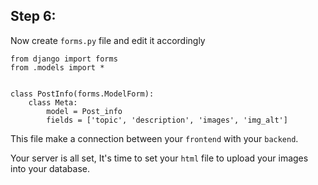 ## Step 6:

Now create `forms.py` file and edit it accordingly

```commandline
from django import forms
from .models import *


class PostInfo(forms.ModelForm):
    class Meta:
        model = Post_info
        fields = ['topic', 'description', 'images', 'img_alt']

```

This file make a connection between your `frontend` with your `backend`.

Your server is all set, It's time to set your `html` file to upload your images into your database.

= = = = =

Your answer must consist of every line in the listing that contains "forms".

# Solved problem:
Now create `forms.py` file and edit it accordingly
from django import forms
class PostInfo(forms.ModelForm):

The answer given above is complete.